It’s a “surreal experience” to have a movie with sky-high fan scores, yet a 0% fresh score on review aggregation site Rotten Tomatoes, says Andrew Marcus, the director of the documentary Hating Breitbart — about the late right-wing lightning rod Andrew Breitbart. With no critic giving the film a positive review, but a 96% positive user-reviewed experience, Marcus has found himself with the dubious honor of possibly having the biggest discrepancy between user and critical reviews in the site’s history.
Marcus wanted to make a film about Breitbart when he was on the ground covering the Tea Party protests that were cropping up in 2009. “I noticed a disconnect between what was being proclaimed in the media [about the Tea Party] and what I was witnessing on the ground,” Marcus explained to EW. Watching Breitbart make two speeches, Marcus came to realize that Breitbart was fighting the same battles as the Tea Party was. “By telling Andrew’s story we realized we could tell this larger story. He really personified the fight.”
That fight — about perceived media prejudices and validation for the Tea Party movement– is exactly the kind of topic that seems destined to be polarizing, so it wasn’t a huge surprise to Marcus when the reviews came in. “I think there’s a lot of factors that go into [the difference between critical and user reviews]. People who seek out documentary are passionate to begin with,” Marcus said. “We’ve certainly been making people aware that there are places they can go where they can go and rate the film. So I think people who are enthusiastic enough to have found the film, to have found us on Twitter or Facebook, they’re likely to rate the film. That makes them passionate. That explains why they have a high rating. I think equal forces are at play that inspire a low rating on the critic side.” Marcus also discussed possible politically motivated critical bias in which critics took their anger about Breitbart out on the film.

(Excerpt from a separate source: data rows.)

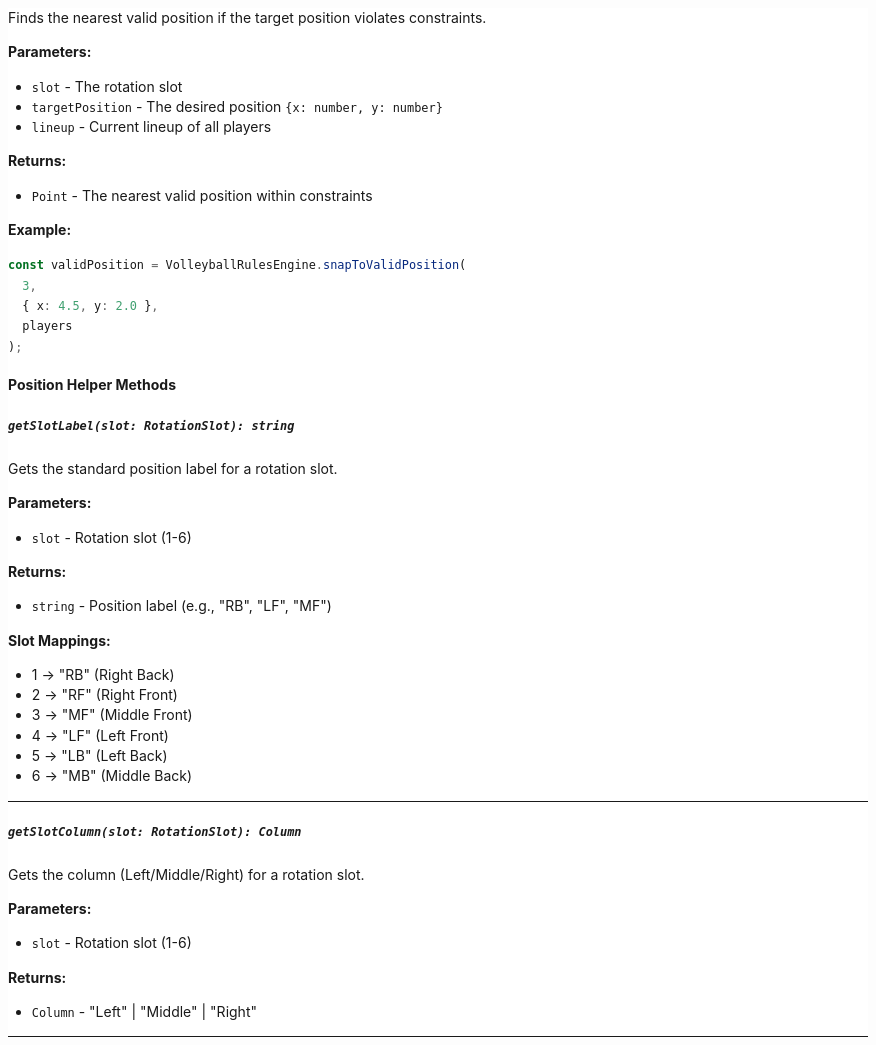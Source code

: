 Finds the nearest valid position if the target position violates constraints.

**Parameters:**

- `slot` - The rotation slot
- `targetPosition` - The desired position `{x: number, y: number}`
- `lineup` - Current lineup of all players

**Returns:**

- `Point` - The nearest valid position within constraints

**Example:**

```typescript
const validPosition = VolleyballRulesEngine.snapToValidPosition(
  3,
  { x: 4.5, y: 2.0 },
  players
);
```

#### Position Helper Methods

##### `getSlotLabel(slot: RotationSlot): string`

Gets the standard position label for a rotation slot.

**Parameters:**

- `slot` - Rotation slot (1-6)

**Returns:**

- `string` - Position label (e.g., "RB", "LF", "MF")

**Slot Mappings:**

- 1 → "RB" (Right Back)
- 2 → "RF" (Right Front)
- 3 → "MF" (Middle Front)
- 4 → "LF" (Left Front)
- 5 → "LB" (Left Back)
- 6 → "MB" (Middle Back)

---

##### `getSlotColumn(slot: RotationSlot): Column`

Gets the column (Left/Middle/Right) for a rotation slot.

**Parameters:**

- `slot` - Rotation slot (1-6)

**Returns:**

- `Column` - "Left" | "Middle" | "Right"

---
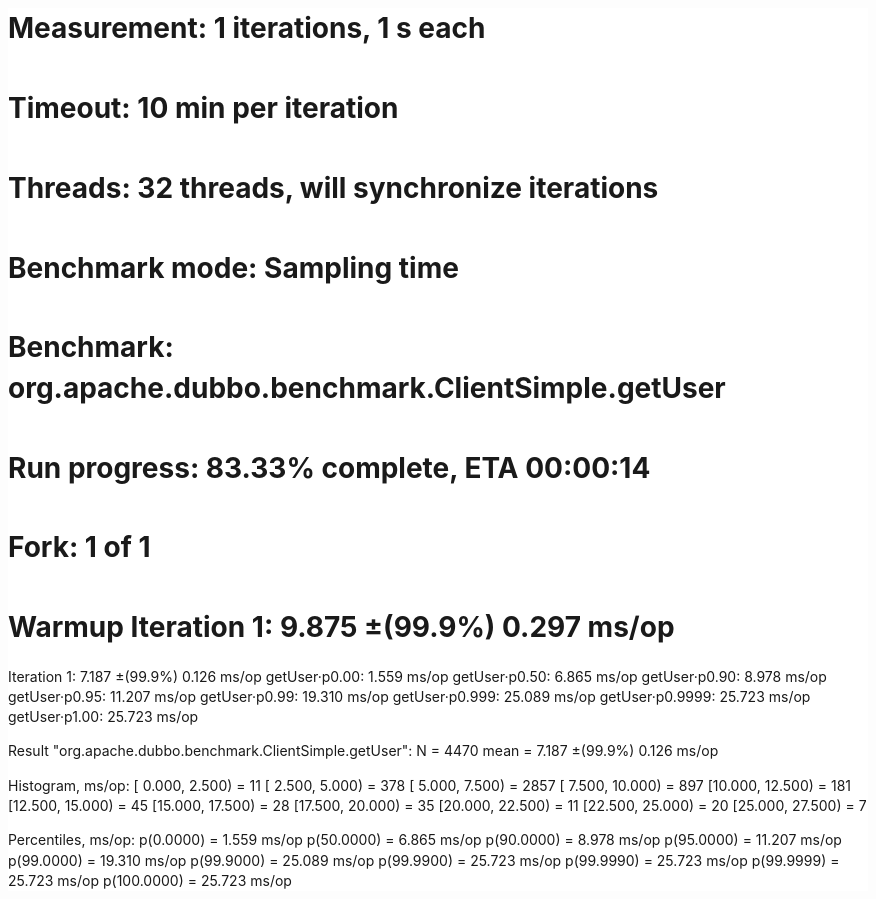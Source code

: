 # Measurement: 1 iterations, 1 s each
# Timeout: 10 min per iteration
# Threads: 32 threads, will synchronize iterations
# Benchmark mode: Sampling time
# Benchmark: org.apache.dubbo.benchmark.ClientSimple.getUser

# Run progress: 83.33% complete, ETA 00:00:14
# Fork: 1 of 1
# Warmup Iteration   1: 9.875 ±(99.9%) 0.297 ms/op
Iteration   1: 7.187 ±(99.9%) 0.126 ms/op
                 getUser·p0.00:   1.559 ms/op
                 getUser·p0.50:   6.865 ms/op
                 getUser·p0.90:   8.978 ms/op
                 getUser·p0.95:   11.207 ms/op
                 getUser·p0.99:   19.310 ms/op
                 getUser·p0.999:  25.089 ms/op
                 getUser·p0.9999: 25.723 ms/op
                 getUser·p1.00:   25.723 ms/op



Result "org.apache.dubbo.benchmark.ClientSimple.getUser":
  N = 4470
  mean =      7.187 ±(99.9%) 0.126 ms/op

  Histogram, ms/op:
    [ 0.000,  2.500) = 11 
    [ 2.500,  5.000) = 378 
    [ 5.000,  7.500) = 2857 
    [ 7.500, 10.000) = 897 
    [10.000, 12.500) = 181 
    [12.500, 15.000) = 45 
    [15.000, 17.500) = 28 
    [17.500, 20.000) = 35 
    [20.000, 22.500) = 11 
    [22.500, 25.000) = 20 
    [25.000, 27.500) = 7 

  Percentiles, ms/op:
      p(0.0000) =      1.559 ms/op
     p(50.0000) =      6.865 ms/op
     p(90.0000) =      8.978 ms/op
     p(95.0000) =     11.207 ms/op
     p(99.0000) =     19.310 ms/op
     p(99.9000) =     25.089 ms/op
     p(99.9900) =     25.723 ms/op
     p(99.9990) =     25.723 ms/op
     p(99.9999) =     25.723 ms/op
    p(100.0000) =     25.723 ms/op
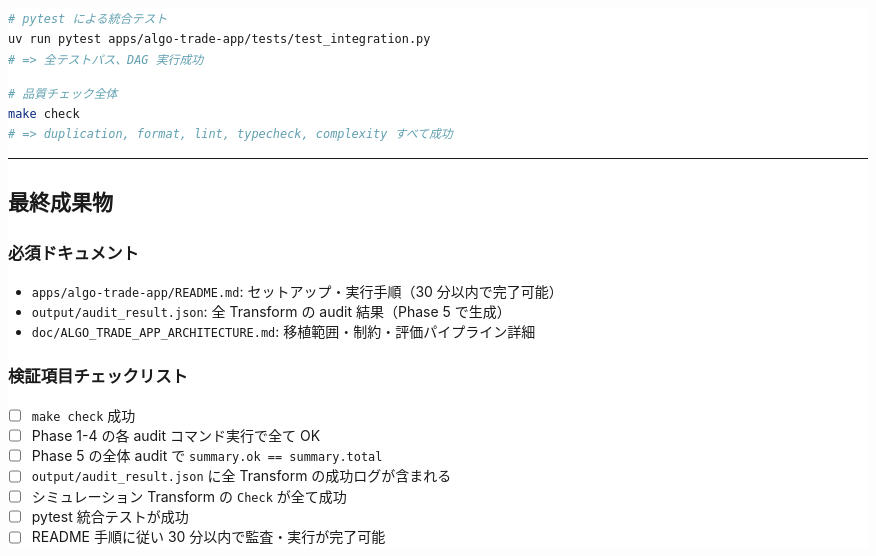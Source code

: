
 ```bash
# pytest による統合テスト
uv run pytest apps/algo-trade-app/tests/test_integration.py
# => 全テストパス、DAG 実行成功
```

```bash
# 品質チェック全体
make check
# => duplication, format, lint, typecheck, complexity すべて成功
```

---

## 最終成果物

### 必須ドキュメント
- `apps/algo-trade-app/README.md`: セットアップ・実行手順（30 分以内で完了可能）
- `output/audit_result.json`: 全 Transform の audit 結果（Phase 5 で生成）
- `doc/ALGO_TRADE_APP_ARCHITECTURE.md`: 移植範囲・制約・評価パイプライン詳細

### 検証項目チェックリスト
- [ ] `make check` 成功
- [ ] Phase 1-4 の各 audit コマンド実行で全て OK
- [ ] Phase 5 の全体 audit で `summary.ok == summary.total`
- [ ] `output/audit_result.json` に全 Transform の成功ログが含まれる
- [ ] シミュレーション Transform の `Check` が全て成功
- [ ] pytest 統合テストが成功
- [ ] README 手順に従い 30 分以内で監査・実行が完了可能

But Marcus may not even have to worry about his current dubious honor for long, according to Matt Atchity, editor-in-chief of RottenTomatoes.com. Atchity points out that “biggest range ever” label that some sites are ascribing to the film doesn’t tell the whole story — it mostly is a result of the super-small amount of both critical and fan reviews. The film currently has eight critical reviews and 629 user reviews. (For comparison, The Internship has 113 critical reviews and 31,000 user reviews.) “The smaller pool you have the bigger variations you have, especially between users and critics,” Atchity told EW, explaining that the numbers quickly come closer together once more critics and fans alike see the film. “The other issue is that the user number tends to be a self-selecting pool. …The Hating Breitbart documentary has really only been made available to people that decide to order it from the website. You’ve got to really work to see it, which kind of implies that you’ve got to want to see it.”
Atchity points out that better, larger examples of sustained discrepancies between fans and critics include The Boondock Saints (20% positive critical reviews; 93% positive user reviews), or — in the opposite direction for a while — Drive. “Boondock Saints, it’s kind of the same issue as what’s happening with Hating Breitbart. You’ve got a movie that critics don’t care for but that has a very passionate audience. Years after that movie appeared at Sundance people are still talking about Boondock Saints like it’s the best movie ever made.”
Does this mean fifteen years from now there will be midnight Hating Breitbart screenings? Stranger things have happened.